Perceptions Are Often Misleading.

Perceptions perceptions. Tsk-tsk that word simply disgusts me. People...When the fuck will you all fucking get real? Can you define me your understanding of that word? Wait, I think better not cus I'd prolly laugh at your nonsensical logic. Let me help you by saving your face so let me say : FUCK YOUR FUCKING OPINIONS!..

Gee, I had never knew Love has conditions. Is this the new fucked up law of the 21st century or something? Cus otherwise, I think you people are full of bullshit up in your silly empty skulls. Must I work and earn decent cash before I can love a soul? Must I be at an older age of perhaps 21 or so to fall in love? Must I have my own crib to love him? Must I have my own ride to care bout someone? Must I have fredom to love anyone?

No. I don't fucking have to. What is Love? Ask yourself. Is it a necessity or a criteria?

I love him cus it is so obvious that we share a love that is a true. It is so pure and innocent. Both of us promised not to taint it with deceit, lust and whatsoever. Why is it so hard for them to comprehend the beauty of Love? Has Love been given too many bad names? But hey, that isn't our fault, but it's others who had stained Love's reputation.

And I don't care bout him cus I feel lonely. Love is not bout ending loneliness and dumping crap on your partners. It is bout being there whereever and whenever for your loved ones. It is bout always offering a helping hand before your partner has to ask. It is bout catching your partner when you see him/her falling. It is bout togetherness and pride of owning such a beautiful relationship REGARDLESS of anything else, even objections...

I don't give a shit to what people have to say bout him and I. What is most important is US!! Nothing will tear us apart. Nothing can come in between. I will do all that I can to ensure that he will always be in my sight and never out of it. It is not others who are loving him now. It is me and me only.

And hey, if you're reading this, please know that I want you to appreciate me alot cus I truly love you. Now and forever, I vow to always do that for you. I know you told me over and over that you don't care what your silly immature friends gotta say bout you and I, but please don't deny that you are affected. If you don't tell me this, I'd so know cus I believe I know you best. And I'm scared that it may pollute and confuse your feelings for me as well ): I really don't want that to happen. It will be extremely unfair for me..You don't have my friends saying all this stuffs to you, right?

I'm not asking you to tell your friends to get a life cus I'd be doing that :D but I just need you to ignore the shit they're telling you cus they don't believe in us. Furthermore, if they're your friends, they'd respect your decision and have faith in you and I but since they don't, it goes to show how much of a friend they can be...

Wednesday, November 14, 2007

The Sun Is An Illusion Just Like Happiness.

So I wanna run away. Where can I go? Who do I turn to? Will this ever guarantee me safety? I don't fucking know nor am I fucking sure bout this. I had enough on just about everything. I don't know what I should do now...

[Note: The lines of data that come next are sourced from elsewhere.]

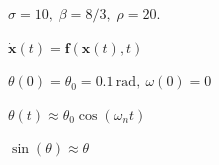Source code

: \documentclass[multi={mymath},border=1pt]{standalone}
\newenvironment{mymath}{$\displaystyle}{$}
\begin{document}
\begin{mymath}
  \sigma = 10, \; \beta = 8/3, \; \rho = 20 .
\end{mymath}

\begin{mymath}
  \mathbf{\dot{x}}(t) = \mathbf{f}(\mathbf{x}(t), t)
\end{mymath}

\begin{mymath}
  \theta(0) = \theta_0 = 0.1 \, \text{rad}, \: \omega(0) = 0
\end{mymath}

\begin{mymath}
  \theta(t) \approx \theta_0 \cos(\omega_n t)
\end{mymath}

\begin{mymath}
\sin(\theta) \approx \theta
\end{mymath}
    
  
\end{document}
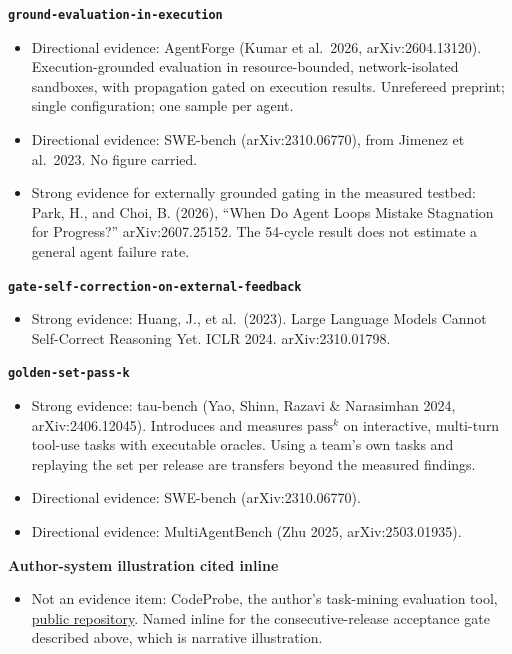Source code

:\textbf{\texttt{ground-evaluation-in-execution}}

\begin{itemize}
\tightlist
\item
  Directional evidence: AgentForge (Kumar et al.~2026, arXiv:2604.13120). Execution-grounded evaluation in resource-bounded, network-isolated sandboxes, with propagation gated on execution results. Unrefereed preprint; single configuration; one sample per agent.
\item
  Directional evidence: SWE-bench (arXiv:2310.06770), from Jimenez et al.~2023. No figure carried.
\item
  Strong evidence for externally grounded gating in the measured testbed: Park, H., and Choi, B. (2026), ``When Do Agent Loops Mistake Stagnation for Progress?'' arXiv:2607.25152. The 54-cycle result does not estimate a general agent failure rate.
\end{itemize}

\textbf{\texttt{gate-self-correction-on-external-feedback}}

\begin{itemize}
\tightlist
\item
  Strong evidence: Huang, J., et al.~(2023). Large Language Models Cannot Self-Correct Reasoning Yet. ICLR 2024. arXiv:2310.01798.
\end{itemize}

\textbf{\texttt{golden-set-pass-k}}

\begin{itemize}
\tightlist
\item
  Strong evidence: tau-bench (Yao, Shinn, Razavi \& Narasimhan 2024, arXiv:2406.12045). Introduces and measures \(\mathrm{pass}^{k}\) on interactive, multi-turn tool-use tasks with executable oracles. Using a team's own tasks and replaying the set per release are transfers beyond the measured findings.
\item
  Directional evidence: SWE-bench (arXiv:2310.06770).
\item
  Directional evidence: MultiAgentBench (Zhu 2025, arXiv:2503.01935).
\end{itemize}

\textbf{Author-system illustration cited inline}

\begin{itemize}
\tightlist
\item
  Not an evidence item: CodeProbe, the author's task-mining evaluation tool, \href{https://github.com/sjarmak/codeprobe}{public repository}. Named inline for the consecutive-release acceptance gate described above, which is narrative illustration.
\end{itemize}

Temptations are playing at the back of my head. Blurred visions of Love are all I can see now. It seems that the blue sky that lies above me subtly is just a mirage. Why must God be so cruel? I give up on him, just like the way he gave up on me. I don't see the point in praying to The Only One when He is the one who kills me.

I want to die. I want to end my life right now. I give up on everything. I think I had done so long ago. Why must things be this way? I'm sick of being accused of everything. Why? Can someone kill me? Please... )':

Tuesday, November 13, 2007

My Yesterdays Are Still Real To Me.

Mom is the worst creature in this world. I had never seen a beast like her. I fucking hate you and I always will. You fucking whore. People like you should rot to hell and die down there !!!

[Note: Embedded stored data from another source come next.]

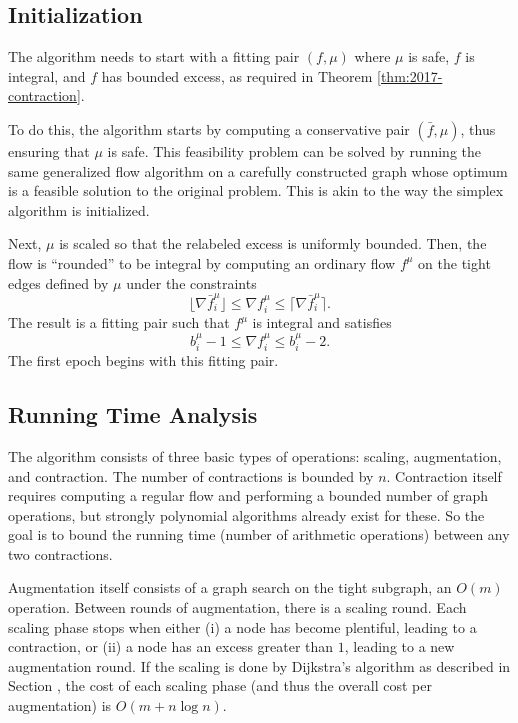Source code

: \documentclass[11pt]{article}
\theoremstyle{definition}
\theoremstyle{definition}
\theoremstyle{definition}
\newcommand{\fu}{f^{\mu}}
\newcommand{\nfiu}{\nabla \fu_i}
\newcommand{\biu}{b_{i}^{\mu}}
\begin{document}
    \subsection{Initialization} \label{sec:2017-rounding}
	The algorithm needs to start with a fitting pair $(f, \mu)$ where $\mu$ is safe,
	$f$ is integral, and $f$ has bounded excess,
	as required in Theorem \ref{thm:2017-contraction}.
	
	To do this, the algorithm starts by computing a conservative pair $(\bar{f}, \mu)$,
	thus ensuring
	that $\mu$ is safe. This feasibility problem can be solved by running the same
	generalized flow algorithm on a carefully constructed graph whose optimum is a feasible
	solution to the original problem. This is akin to the way the
	simplex algorithm is initialized.
	
	Next, $\mu$ is scaled so that the relabeled excess is uniformly bounded.
	Then, the flow
	is ``rounded'' to be integral by computing an ordinary flow $f^\mu$ on the tight edges
	defined by $\mu$ under the constraints
	\[ \lfloor \nabla \bar{f}^\mu_i \rfloor \leq \nfiu
	 \leq \lceil \nabla \bar{f}^\mu_i \rceil. \]
	The result is a fitting pair such that $f^\mu$ is integral and satisfies
	\[ \biu - 1 \leq \nfiu \leq \biu - 2. \]
	The first epoch begins with this fitting pair.

    \subsection{Running Time Analysis}
    The algorithm consists of three basic types of operations: scaling, augmentation, and contraction.
    The number of contractions is bounded by $n$. Contraction itself
    requires computing a regular flow and performing a bounded number of graph operations, but
    strongly polynomial algorithms already exist for these. So the goal is to bound the running time
    (number of arithmetic operations) between any two contractions.

    Augmentation itself consists of a graph search on the tight subgraph, an $O(m)$ operation.
    Between rounds of augmentation, there is a scaling round. Each scaling phase stops
    when either (i) a node has become plentiful, leading to a contraction, or (ii) a node has an
    excess greater than $1$, leading to a new augmentation round.
    If the scaling is done by Dijkstra's algorithm as
    described in Section \label{sec:sub-ppn},
    the cost of each scaling phase (and thus the overall cost per augmentation) is
    $O(m + n \log n)$.
\end{document}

Why must she treat me this way? I did everything she had ever wanted. What is her freaking problem? It is driving me insane. And she keeps lying to me. Why? Why is she doing doing this to me? I kept giving in; doing all that I was told to do. Yeah, I did make noise in doing them but hey, at least I played my part. So how bout her? ):

She always wanna drag me down. Why? Just because her life is fucked up doesn't mean she can fuck mine up as well. Stupid bitch. I fucking can't stand her. It's so wild. Everything is totally messed up. I hate her !!!

I feel like I'm losing control when suicidal thoughts invade my mind. I wonder why I'm becoming like this. I want to die. I want to fall down adn rot here. I give up some times. I really do. Why am I going through so much heartache everyday? This is plain brutality ):

Thank God I am blessed with people like Roxanne, Cheryl, Cassandra, Natalie, Shameer and etc and of course MY ONE AND ONLY BEN. Thanks to them, especially my Ben, I manage to survive through the crashes and burns I gotta face everyday and night. My life is better with their presences. They are the life in me. Thank you so much guys. I love you...

Monday, November 5, 2007

Contemplations.

I know this doesn't sound right. But I don't think it is very fair that things are reminding me of you. Why am I doing this to the one who loves me dearly? I know I'm too blame. But I can't help but to miss the man I thought who loved me all along...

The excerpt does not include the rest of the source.